Danish e-purse scheme Danmont closes down

PBS announced (end of May press release)that it will close down the scheme as of December 31, 2005.





Nils Hilbard, director of payment cards in PBS A/S states among others that:

"The perspectives of having an electronic purse has not attracted enough merchants to accept Danmønt. The limited user possibilities have limited the Danes' interest in having a Danmønt card. We have therefore decided to close down the scheme from 31 December 2005. Cards can still be acquired, used and loaded until the end of 2005."




Dankort (the debit/credit-card) will fill the gaps that Danmont leaves. And I'm sure some other payment mechanisms (contactless) may enter the scene some day.



Online banking becoming killer-app on the web

Emerce - Technologie reports that a study by Insites shows that after e-mail (92 %), e-banking (60 %) is the big killer application on the Dutch web.



4,9 million Dutch surfers (70 %) work with an on-line banking application. And 86 % of the Dutch on-line population has once bought over the web (books, clothing, airline tickets). On average the Dutch surfer buys 4 products/services via the Internet with an average price of 96 euro.



Wednesday, June 02, 2004

Electronic ID via the bank

Smaller countries are prone to innovate more speedily. So it should not be a suprise that the Danes have developed an Internet-service: Electronic ID via the bank. It is absolutely the way forward and similar to the Dutch A-select authentication system. Now why is this relevant?

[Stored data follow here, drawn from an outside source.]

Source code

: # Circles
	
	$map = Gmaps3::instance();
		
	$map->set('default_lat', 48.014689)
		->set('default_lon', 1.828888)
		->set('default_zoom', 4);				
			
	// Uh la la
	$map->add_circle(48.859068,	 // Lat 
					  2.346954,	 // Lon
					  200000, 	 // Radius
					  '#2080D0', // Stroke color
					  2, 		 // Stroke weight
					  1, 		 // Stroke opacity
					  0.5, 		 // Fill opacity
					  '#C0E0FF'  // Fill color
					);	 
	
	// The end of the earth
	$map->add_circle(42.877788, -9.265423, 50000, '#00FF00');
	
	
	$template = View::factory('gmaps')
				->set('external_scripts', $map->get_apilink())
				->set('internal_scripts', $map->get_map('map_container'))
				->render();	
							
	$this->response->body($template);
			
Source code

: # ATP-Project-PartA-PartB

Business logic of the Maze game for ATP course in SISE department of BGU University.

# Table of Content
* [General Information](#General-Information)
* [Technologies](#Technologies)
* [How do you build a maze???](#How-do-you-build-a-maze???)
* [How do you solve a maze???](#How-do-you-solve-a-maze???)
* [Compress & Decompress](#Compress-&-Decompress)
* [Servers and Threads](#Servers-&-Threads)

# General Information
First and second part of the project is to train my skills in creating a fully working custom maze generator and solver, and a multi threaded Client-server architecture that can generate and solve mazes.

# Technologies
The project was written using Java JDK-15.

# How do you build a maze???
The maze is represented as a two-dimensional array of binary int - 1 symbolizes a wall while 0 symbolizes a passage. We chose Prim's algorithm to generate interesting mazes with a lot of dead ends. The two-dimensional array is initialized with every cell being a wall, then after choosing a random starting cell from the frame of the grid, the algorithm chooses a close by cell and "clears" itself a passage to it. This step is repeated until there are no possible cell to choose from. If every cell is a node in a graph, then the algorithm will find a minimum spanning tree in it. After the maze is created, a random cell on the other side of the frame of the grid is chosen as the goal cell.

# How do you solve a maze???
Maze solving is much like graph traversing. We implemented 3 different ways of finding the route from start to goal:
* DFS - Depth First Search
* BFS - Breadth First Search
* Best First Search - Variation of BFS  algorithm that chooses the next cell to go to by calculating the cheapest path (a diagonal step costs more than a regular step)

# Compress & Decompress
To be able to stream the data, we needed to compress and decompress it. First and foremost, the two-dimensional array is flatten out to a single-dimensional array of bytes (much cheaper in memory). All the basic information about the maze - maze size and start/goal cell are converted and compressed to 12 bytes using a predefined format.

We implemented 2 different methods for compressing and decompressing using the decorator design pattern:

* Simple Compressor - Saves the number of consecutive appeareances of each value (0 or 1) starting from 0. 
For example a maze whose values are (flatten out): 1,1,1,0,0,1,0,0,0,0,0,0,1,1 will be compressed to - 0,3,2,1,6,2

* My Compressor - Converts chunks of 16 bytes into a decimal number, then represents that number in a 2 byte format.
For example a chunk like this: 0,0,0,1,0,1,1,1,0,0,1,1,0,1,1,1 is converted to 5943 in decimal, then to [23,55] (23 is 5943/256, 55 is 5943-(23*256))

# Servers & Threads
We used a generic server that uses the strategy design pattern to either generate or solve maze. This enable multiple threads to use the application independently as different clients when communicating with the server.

Well, my guess is that the decomposition of the payment transaction chain, means that previously coupled functions, such as identification, authentication and autorisation, may be independently sold, resold, and packaged by banks. Banks may well consider positioning these products, if only to make sure that any future identification requirement can be taken care of against a proper commercial price rather than as a legal obligation that must be provided for free....



Credit-card acquirers all over the place

Todays Financieele Dagblad informs us about a trial that the cafe-restaurant organisations have done with another credit-card acquirer than Interpay/Paysquare. The article is about B+S systems. But it fails to mention that for example in Amsterdam City, Citibank is the big acquirer, undercutting all others. Other acquirers are not mentioned either, while currently this market is quite competitive.